怒られた
誤字脱字の指摘、大変助かっております。
「じゃあ、今夜な」
そう言ってアイナの部屋から出る。
すると、
「マスターーー、発見しましたぁーー!」
凄いスピードで突っ込んでくるアグラ。
ひょいと避けると、アグラは廊下に突き刺さった。
「マスター、酷いですぅ……」
ヨヨヨヨって感じでしなだれた態勢でアグラが言ってくる。
フクロウのくせに器用な奴だ……。
俺はアグラを両手で持ち上げ、
「悪い悪い、勢いが凄かったんでな。
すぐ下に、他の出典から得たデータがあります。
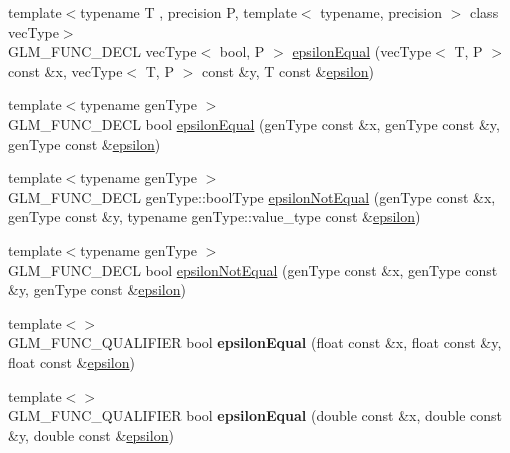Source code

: \begin{DoxyCompactItemize}
\item 
{\footnotesize template$<$typename T , precision P, template$<$ typename, precision $>$ class vec\-Type$>$ }\\G\-L\-M\-\_\-\-F\-U\-N\-C\-\_\-\-D\-E\-C\-L vec\-Type$<$ bool, P $>$ \hyperlink{group__gtc__epsilon_gaca9443f217dc36587624247245522331}{epsilon\-Equal} (vec\-Type$<$ T, P $>$ const \&x, vec\-Type$<$ T, P $>$ const \&y, T const \&\hyperlink{group__gtc__constants_gacb41049b8d22c8aa90e362b96c524feb}{epsilon})
\item 
{\footnotesize template$<$typename gen\-Type $>$ }\\G\-L\-M\-\_\-\-F\-U\-N\-C\-\_\-\-D\-E\-C\-L bool \hyperlink{group__gtc__epsilon_gaa7f227999ca09e7ca994e8b35aba47bb}{epsilon\-Equal} (gen\-Type const \&x, gen\-Type const \&y, gen\-Type const \&\hyperlink{group__gtc__constants_gacb41049b8d22c8aa90e362b96c524feb}{epsilon})
\item 
{\footnotesize template$<$typename gen\-Type $>$ }\\G\-L\-M\-\_\-\-F\-U\-N\-C\-\_\-\-D\-E\-C\-L gen\-Type\-::bool\-Type \hyperlink{group__gtc__epsilon_ga14e2888a304654ade8a3996024e2739c}{epsilon\-Not\-Equal} (gen\-Type const \&x, gen\-Type const \&y, typename gen\-Type\-::value\-\_\-type const \&\hyperlink{group__gtc__constants_gacb41049b8d22c8aa90e362b96c524feb}{epsilon})
\item 
{\footnotesize template$<$typename gen\-Type $>$ }\\G\-L\-M\-\_\-\-F\-U\-N\-C\-\_\-\-D\-E\-C\-L bool \hyperlink{group__gtc__epsilon_ga50a92103fb0cbd796908e1bf20c79aaf}{epsilon\-Not\-Equal} (gen\-Type const \&x, gen\-Type const \&y, gen\-Type const \&\hyperlink{group__gtc__constants_gacb41049b8d22c8aa90e362b96c524feb}{epsilon})
\item 
\hypertarget{namespaceglm_aded5e7ea9a0eacd03367ad77986c2a15}{{\footnotesize template$<$$>$ }\\G\-L\-M\-\_\-\-F\-U\-N\-C\-\_\-\-Q\-U\-A\-L\-I\-F\-I\-E\-R bool {\bfseries epsilon\-Equal} (float const \&x, float const \&y, float const \&\hyperlink{group__gtc__constants_gacb41049b8d22c8aa90e362b96c524feb}{epsilon})}\label{namespaceglm_aded5e7ea9a0eacd03367ad77986c2a15}

\item 
\hypertarget{namespaceglm_a6e30ea38a0e3ebc25d87e667255057e5}{{\footnotesize template$<$$>$ }\\G\-L\-M\-\_\-\-F\-U\-N\-C\-\_\-\-Q\-U\-A\-L\-I\-F\-I\-E\-R bool {\bfseries epsilon\-Equal} (double const \&x, double const \&y, double const \&\hyperlink{group__gtc__constants_gacb41049b8d22c8aa90e362b96c524feb}{epsilon})}\label{namespaceglm_a6e30ea38a0e3ebc25d87e667255057e5}


\end{DoxyCompactItemize}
無意識に避けたみたいだ」
そう言いながらアグラの頭を撫でる。
「グスッ。マスターは意地悪です。マスターが起きた時、起こしてくれたらいいのに……」
アグラはプイと顔をそむけた。
「と言うか、朝お前が起きなかったのが原因だろ? それに気持ちよさそうに寝ていたぞ?」
「それでもです!」
んー、困った。
菓子をやってみるか……。
「そういや、アグラって食事取ってないよな」
「はい、私には食事は必要ありませんから。魔力があれば問題ありません」
何でそんなことを聞くのだろうって感じかな?
アグラは首を傾げながら答える。
「でもその格好からして食事は可能?」
「はい、食事自体は可能かと……」
「これ食ってみるか」
俺は収納カバンからメレンゲ焼きを取り出す。
「何ですかこれ?」
不思議気にメレンゲ焼きを見るアグラ。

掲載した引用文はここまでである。